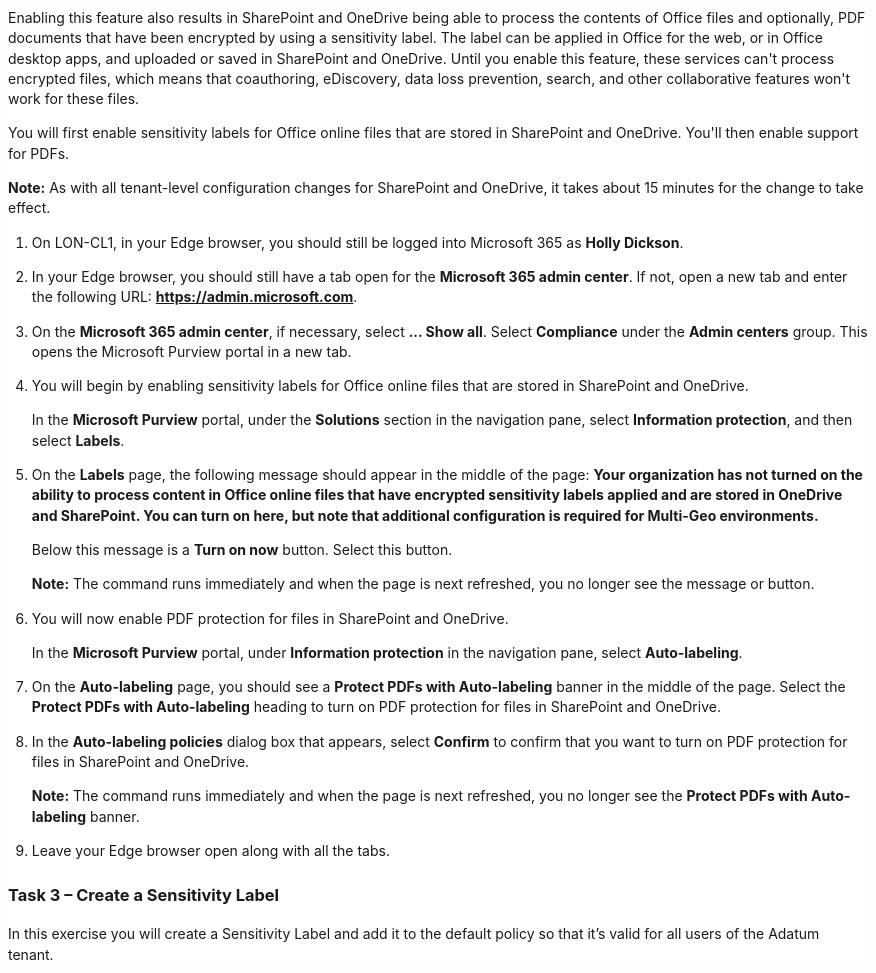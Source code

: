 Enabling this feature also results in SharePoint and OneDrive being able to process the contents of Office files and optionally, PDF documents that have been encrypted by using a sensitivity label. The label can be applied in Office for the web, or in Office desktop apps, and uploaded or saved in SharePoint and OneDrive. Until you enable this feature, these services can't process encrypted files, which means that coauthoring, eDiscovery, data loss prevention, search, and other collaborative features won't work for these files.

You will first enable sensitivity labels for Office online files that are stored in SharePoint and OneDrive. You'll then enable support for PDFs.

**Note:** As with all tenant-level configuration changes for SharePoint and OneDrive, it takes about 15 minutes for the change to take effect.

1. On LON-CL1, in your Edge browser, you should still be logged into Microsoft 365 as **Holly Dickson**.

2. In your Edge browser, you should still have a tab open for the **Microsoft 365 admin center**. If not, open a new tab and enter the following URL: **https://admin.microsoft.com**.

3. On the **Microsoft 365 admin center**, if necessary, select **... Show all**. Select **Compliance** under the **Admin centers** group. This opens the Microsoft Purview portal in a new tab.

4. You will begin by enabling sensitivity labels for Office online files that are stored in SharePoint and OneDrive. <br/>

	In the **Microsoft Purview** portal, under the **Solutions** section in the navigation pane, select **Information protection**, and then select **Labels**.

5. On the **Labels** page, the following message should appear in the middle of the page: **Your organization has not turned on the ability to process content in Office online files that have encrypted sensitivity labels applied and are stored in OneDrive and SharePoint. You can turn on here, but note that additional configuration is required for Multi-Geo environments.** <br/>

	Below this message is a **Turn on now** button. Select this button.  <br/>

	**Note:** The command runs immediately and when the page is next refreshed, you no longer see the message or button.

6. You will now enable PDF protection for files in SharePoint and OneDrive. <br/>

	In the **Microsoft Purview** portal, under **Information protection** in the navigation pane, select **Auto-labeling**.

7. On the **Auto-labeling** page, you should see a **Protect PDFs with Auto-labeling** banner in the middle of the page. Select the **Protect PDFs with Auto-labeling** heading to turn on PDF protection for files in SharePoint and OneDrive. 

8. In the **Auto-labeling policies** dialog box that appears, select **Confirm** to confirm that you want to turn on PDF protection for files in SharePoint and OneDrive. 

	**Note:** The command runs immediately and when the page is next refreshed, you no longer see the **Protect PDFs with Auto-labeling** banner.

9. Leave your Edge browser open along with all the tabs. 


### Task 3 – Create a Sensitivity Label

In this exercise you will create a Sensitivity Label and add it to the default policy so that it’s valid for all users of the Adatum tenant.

■ **Task goal**: Hand back the exact lines from the start of the entries to the line with "You will first", both ends kept and pictures left out.

■ **Reply**:
Source code

: Enabling this feature also results in SharePoint and OneDrive being able to process the contents of Office files and optionally, PDF documents that have been encrypted by using a sensitivity label. The label can be applied in Office for the web, or in Office desktop apps, and uploaded or saved in SharePoint and OneDrive. Until you enable this feature, these services can't process encrypted files, which means that coauthoring, eDiscovery, data loss prevention, search, and other collaborative features won't work for these files.

You will first enable sensitivity labels for Office online files that are stored in SharePoint and OneDrive. You'll then enable support for PDFs.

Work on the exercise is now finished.